In 1971 he was invited to serve as Music Director at the Jewish Community Center in Minneapolis. As well, he enrolled at the University of Minnesota, with a major in conducting and composition, and a minor in Middle Eastern studies, earning his M.A. and Ph.D. degrees. He was appointed Assistant Conductor of the U of M Symphony and Chamber Orchestras, and was Music Director of the First Unitarian Society and the Kenwood Chamber Orchestra.
In 1978 he moved with his wife, Lizbeth, to Galesburg, Illinois, where he was appointed Assistant Professor of Music at Knox College and Music Director of the Knox-Galesburg Symphony. In 1984 they moved to Billings, Montana, where Barnea conducted the Billings Symphony (1984-2004) and the Montana Ballet Company based in Bozeman (1993-2004.) Their two children, Avital and Jonathan, were born in Billings. Among Barnea’s accolades are the first composition prize from the 1976 Aspen Music Festival for his String Quartet, an honorary citation from the Montana Human Rights Network (1995), an honorary doctorate from Rocky Mountain College (1999), and the Montana Governor’s Arts Award in music (2003.)
Along with his musical career, Barnea has also been active in the synagogues in Galesburg and Billings. Over the years, his interest in Judaism continued to grow, and in 2004 he left his musical career and enrolled in the Rabbinical School at Hebrew Union College in Cincinnati, Ohio. He was ordained in a record time of three years, during which he also served as Teaching Assistant in Midrash and Post-Talmudic Halakhic Codes, and served as intern and student rabbi in Nashville, TN, Winnipeg, MB, and LaSalle, IL.
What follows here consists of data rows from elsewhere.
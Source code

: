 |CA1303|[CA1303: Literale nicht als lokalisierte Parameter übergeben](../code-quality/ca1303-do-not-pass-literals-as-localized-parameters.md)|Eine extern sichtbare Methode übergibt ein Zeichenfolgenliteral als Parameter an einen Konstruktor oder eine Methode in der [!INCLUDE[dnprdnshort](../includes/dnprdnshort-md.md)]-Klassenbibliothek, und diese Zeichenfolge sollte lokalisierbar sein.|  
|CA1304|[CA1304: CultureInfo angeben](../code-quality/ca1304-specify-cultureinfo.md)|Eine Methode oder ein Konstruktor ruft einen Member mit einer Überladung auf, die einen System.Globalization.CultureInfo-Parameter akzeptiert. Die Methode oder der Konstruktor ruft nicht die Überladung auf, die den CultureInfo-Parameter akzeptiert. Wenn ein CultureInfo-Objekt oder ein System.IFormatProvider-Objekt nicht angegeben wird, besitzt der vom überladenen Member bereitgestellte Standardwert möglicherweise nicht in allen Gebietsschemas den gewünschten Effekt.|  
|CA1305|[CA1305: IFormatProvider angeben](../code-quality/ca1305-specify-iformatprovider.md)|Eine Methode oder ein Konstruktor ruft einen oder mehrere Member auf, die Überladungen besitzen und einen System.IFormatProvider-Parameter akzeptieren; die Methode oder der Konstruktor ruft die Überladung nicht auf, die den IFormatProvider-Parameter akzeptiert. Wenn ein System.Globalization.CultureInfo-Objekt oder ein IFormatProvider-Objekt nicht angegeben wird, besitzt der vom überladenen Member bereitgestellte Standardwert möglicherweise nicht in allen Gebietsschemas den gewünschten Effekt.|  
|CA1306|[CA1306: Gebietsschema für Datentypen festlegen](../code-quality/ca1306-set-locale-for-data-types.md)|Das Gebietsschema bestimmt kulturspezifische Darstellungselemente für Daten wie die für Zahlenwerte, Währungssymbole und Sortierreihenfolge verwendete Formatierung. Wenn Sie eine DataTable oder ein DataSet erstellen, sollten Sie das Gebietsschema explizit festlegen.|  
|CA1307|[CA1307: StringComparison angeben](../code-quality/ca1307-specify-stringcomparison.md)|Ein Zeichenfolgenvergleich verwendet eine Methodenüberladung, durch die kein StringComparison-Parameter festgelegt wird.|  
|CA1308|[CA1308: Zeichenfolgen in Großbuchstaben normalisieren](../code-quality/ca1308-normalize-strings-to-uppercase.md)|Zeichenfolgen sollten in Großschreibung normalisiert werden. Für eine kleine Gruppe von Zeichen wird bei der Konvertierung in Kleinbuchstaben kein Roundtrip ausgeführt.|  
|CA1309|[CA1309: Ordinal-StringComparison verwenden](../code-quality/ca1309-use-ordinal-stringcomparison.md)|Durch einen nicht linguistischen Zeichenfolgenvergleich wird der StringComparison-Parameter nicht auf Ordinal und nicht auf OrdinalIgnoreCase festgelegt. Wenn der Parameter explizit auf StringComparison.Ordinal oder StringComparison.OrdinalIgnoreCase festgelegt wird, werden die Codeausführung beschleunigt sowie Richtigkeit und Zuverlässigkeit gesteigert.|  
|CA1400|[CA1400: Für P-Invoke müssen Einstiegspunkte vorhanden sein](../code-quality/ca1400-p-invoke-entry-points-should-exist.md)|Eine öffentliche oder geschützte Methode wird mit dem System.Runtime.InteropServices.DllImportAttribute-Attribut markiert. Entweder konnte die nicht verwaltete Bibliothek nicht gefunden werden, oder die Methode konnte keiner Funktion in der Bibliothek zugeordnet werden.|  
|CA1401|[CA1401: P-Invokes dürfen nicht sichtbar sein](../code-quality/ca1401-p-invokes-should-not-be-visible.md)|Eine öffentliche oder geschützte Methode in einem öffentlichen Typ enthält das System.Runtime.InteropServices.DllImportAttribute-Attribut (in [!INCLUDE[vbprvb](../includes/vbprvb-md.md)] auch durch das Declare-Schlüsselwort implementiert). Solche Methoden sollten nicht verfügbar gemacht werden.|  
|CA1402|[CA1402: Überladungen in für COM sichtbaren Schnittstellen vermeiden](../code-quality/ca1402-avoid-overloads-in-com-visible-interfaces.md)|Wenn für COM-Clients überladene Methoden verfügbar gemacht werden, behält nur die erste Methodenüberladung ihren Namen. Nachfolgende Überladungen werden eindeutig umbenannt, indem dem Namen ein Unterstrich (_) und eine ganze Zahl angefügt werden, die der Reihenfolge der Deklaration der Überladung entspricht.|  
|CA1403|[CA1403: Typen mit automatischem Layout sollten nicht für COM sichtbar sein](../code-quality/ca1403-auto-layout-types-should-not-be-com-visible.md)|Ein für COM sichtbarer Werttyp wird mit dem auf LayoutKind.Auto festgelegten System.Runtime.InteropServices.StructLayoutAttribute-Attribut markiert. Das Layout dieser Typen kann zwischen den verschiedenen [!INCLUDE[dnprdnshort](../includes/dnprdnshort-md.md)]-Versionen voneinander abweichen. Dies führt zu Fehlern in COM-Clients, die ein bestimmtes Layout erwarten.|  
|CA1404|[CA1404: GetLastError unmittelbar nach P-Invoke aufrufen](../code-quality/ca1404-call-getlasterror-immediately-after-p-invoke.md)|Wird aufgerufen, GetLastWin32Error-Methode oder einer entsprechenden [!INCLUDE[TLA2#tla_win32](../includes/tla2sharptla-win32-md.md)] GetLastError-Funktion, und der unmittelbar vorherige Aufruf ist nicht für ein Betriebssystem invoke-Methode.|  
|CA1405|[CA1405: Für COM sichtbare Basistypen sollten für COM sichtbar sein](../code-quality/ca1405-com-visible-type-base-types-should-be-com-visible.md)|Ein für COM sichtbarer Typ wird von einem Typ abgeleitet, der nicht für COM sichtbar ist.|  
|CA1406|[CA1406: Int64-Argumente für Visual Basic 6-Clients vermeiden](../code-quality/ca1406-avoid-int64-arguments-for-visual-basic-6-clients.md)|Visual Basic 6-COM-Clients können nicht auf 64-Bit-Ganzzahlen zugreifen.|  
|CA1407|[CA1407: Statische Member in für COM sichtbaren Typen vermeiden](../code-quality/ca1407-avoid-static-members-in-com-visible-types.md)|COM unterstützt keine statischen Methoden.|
Rabbi Barnea is fluent in Hebrew, and his rabbinic thesis is a translation and annotation of an autobiography by the Jewish Theological Seminary Hebraist, Zevi Scharfstein. Barnea has a brother, nieces, a nephew, and other relatives in Israel, and a sister who lives with her husband in Indiana.
On July 1, 2007, Rabbi Uri Barnea assumed his position as full-time rabbi with Congregation B’nai Israel in Hattiesburg, Mississippi. Since his arrival in Hattiesburg, Rabbi Barnea has lectured on Jewish Music throughout the South and has also been teaching Introduction to Judaism, and The Biblical Prophets at OLLI, a continuing education division at the University of Southern Mississippi.